A Generous Table

A Generous Table

Scripture: John 13:1-20

 

Communion is my favorite liturgy; it has been since I was a child. When I was young, one of the women who lived down the road would bake the communion bread fresh each month for our congregation’s communion table. When the bread was served during worship, I would rip off as large a handful as I could get away with without catching a glare from one of my parents. I learned early that there was something wonderful and expectant about gathering together to remember and enact a body broken and blood poured out. I learned that the presence of Christ is lavish and good, and we experience it because someone else took the time to pave the way or bake the bread. In turn, we are invited to make way for another.

 

In some communities, the liturgy of the table is called the Eucharist–which comes from the Greek word for “thankful” or “grateful.” While each stream of the Christian tradition has their own understanding of why we come to the table, and how often, and what happens when we get there, humming beneath all these understandings is the reality that it is gratitude that draws us there. That we approach the bread and the cup full of awe at the person and work of Jesus Christ.

 

There is something about a table that helps us to hold those two often divided aspects together. The person and the work. In a season when it is so easy to insist that it is the sacrifice of Christ that really matters, the table pushes back and says the sacrifice only matters because of who is offering his life. Yes, Lent prepares us to encounter the force of crucifixion in as much fulness as we can bear. But it’s equally important in this forty-day journey to prepare our hearts to encounter the life that led Jesus to the cross.

 

Jesus didn’t live to die. He came to dwell among us, and the way he dwelt among us resulted in his death. Because the empires and powers of this world are more interested in keeping us apart than they are drawing us all around a table.

 

And heaven forbid someone gets crazy and starts washing feet.

 

I’ll never get over the narrative. That Jesus, under pressure and knowing people are wanting to kill him, still observes the feast. Still prepares the table and gathers his people together.

 

Including Judas, who will betray him.

Including Peter, who talks a bigger game than he can deliver.

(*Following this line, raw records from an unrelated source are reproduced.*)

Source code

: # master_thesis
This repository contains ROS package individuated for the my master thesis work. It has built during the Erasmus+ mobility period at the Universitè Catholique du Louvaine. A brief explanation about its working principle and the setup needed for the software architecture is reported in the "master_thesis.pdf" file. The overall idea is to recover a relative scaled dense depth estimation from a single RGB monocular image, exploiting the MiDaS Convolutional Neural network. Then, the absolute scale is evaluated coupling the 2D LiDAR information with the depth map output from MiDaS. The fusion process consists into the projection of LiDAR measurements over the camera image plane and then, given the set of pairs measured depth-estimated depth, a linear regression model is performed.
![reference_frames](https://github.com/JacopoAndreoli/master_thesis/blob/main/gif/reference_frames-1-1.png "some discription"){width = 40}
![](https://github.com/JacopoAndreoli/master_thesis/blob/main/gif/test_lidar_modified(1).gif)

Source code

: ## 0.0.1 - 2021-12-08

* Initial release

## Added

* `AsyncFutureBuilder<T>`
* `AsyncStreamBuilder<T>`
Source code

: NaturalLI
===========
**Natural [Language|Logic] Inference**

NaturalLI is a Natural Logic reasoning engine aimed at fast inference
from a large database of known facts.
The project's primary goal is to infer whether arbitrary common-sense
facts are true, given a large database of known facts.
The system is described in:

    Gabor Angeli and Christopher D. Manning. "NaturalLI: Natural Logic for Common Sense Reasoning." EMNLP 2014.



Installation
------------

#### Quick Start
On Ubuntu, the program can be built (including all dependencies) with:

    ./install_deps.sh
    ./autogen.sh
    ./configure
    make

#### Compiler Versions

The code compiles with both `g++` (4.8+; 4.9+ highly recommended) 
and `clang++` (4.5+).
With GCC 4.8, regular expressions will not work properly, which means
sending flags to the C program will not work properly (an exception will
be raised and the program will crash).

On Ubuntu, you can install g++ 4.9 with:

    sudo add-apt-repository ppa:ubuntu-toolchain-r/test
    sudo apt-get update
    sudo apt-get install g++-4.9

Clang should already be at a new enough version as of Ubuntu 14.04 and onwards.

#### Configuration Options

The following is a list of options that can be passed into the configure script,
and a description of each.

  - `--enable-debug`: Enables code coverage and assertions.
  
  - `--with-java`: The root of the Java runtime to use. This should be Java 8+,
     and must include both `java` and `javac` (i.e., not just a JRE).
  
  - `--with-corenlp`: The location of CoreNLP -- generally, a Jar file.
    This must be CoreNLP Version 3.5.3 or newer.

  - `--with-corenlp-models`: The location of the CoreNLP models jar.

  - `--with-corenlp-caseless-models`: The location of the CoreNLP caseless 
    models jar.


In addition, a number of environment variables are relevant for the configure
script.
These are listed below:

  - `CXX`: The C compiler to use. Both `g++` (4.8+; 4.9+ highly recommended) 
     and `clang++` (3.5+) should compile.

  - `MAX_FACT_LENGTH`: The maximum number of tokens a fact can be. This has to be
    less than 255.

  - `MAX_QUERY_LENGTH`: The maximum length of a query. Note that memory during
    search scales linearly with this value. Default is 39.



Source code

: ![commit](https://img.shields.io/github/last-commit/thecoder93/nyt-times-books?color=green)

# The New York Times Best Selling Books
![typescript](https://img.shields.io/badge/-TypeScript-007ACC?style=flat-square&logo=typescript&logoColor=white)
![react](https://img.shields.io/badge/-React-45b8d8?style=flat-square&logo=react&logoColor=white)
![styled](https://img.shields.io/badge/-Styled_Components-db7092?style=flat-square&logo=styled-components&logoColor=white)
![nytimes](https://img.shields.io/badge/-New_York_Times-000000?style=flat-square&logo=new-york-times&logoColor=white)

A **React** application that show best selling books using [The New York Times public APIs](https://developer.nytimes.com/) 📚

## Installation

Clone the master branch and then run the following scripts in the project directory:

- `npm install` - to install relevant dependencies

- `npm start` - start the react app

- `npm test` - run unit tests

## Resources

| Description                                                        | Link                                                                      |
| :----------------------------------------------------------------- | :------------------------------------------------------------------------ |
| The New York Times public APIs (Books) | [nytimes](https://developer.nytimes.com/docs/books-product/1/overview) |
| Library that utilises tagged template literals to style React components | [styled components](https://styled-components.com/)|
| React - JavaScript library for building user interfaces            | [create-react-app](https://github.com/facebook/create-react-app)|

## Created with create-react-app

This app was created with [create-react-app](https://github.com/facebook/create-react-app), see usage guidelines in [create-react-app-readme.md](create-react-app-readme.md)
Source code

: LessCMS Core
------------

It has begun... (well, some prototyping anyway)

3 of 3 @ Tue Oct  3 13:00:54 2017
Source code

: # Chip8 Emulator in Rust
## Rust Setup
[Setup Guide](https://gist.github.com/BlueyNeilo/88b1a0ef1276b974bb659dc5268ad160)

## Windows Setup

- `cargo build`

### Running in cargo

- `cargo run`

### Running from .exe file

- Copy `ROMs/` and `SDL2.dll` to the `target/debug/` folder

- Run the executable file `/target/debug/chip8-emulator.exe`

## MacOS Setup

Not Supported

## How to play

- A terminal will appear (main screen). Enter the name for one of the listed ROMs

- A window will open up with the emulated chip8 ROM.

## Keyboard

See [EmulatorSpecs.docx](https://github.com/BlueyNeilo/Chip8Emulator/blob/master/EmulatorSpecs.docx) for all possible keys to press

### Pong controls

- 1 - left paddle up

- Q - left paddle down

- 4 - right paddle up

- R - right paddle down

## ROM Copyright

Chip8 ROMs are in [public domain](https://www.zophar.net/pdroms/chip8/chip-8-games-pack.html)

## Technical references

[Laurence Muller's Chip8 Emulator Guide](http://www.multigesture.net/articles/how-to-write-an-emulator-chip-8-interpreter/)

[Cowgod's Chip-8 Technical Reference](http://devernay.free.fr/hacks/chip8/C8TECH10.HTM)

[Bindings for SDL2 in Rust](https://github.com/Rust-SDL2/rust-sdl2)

Including John, who will stick by him till the end.

 

I am not so generous in setting my own table.

 

I have to wait for the right moment, a clear schedule, a well-thought-out menu, the right guest list.

 

The floors must be swept and the bathrooms scoured.

 

Gathering around the table has to be an EVENT, not a simple practice of gathering that says to those around me “I see you. I’m grateful you’re here.”

 

Things need to be just right. I’m too tired, too busy, too stressed, and I don’t have people who would come anyway. But we gather around tables not because life is perfect and planned out, but because we’re in it together whether we can embrace that with gratitude at the moment or not.

 

“Just living life is not enough,” observes Henri Nouwen, “We must know what we are living…Half of living is reflecting upon what is being lived.”

 

I have often set tables just to eat. Trudged my feet to the table to unthinkingly shovel food into my mouth, calories to keep my body running until the next meal. I check out, into the world offered by a television show or a mindless scroll through my phone, or into my own thoughts, letting the conversation buzz around me like white noise.

 

We’re invited to set tables of knowing and being known though. Tables that offer us space to engage and to reflect. Tables that invite us to encounter one another in the fulness of who we are. And to somehow encounter Christ in the midst of all of that. After all, he is God with us.

 

As our week of fasting from criticism and engaging in gratitude winds to a close, choose a day within the next two weeks and invite people to share a meal together. Have each person bring something to share. Have a take-out potluck. A breakfast cereal potluck. A build-your-own sandwich potluck. It doesn’t have to be complicated. You just have to show up.

 

Because around the table, we remember that the presence of Christ is lavish and good and that we pave the way for one another simply by letting gratitude draw us there, to be present.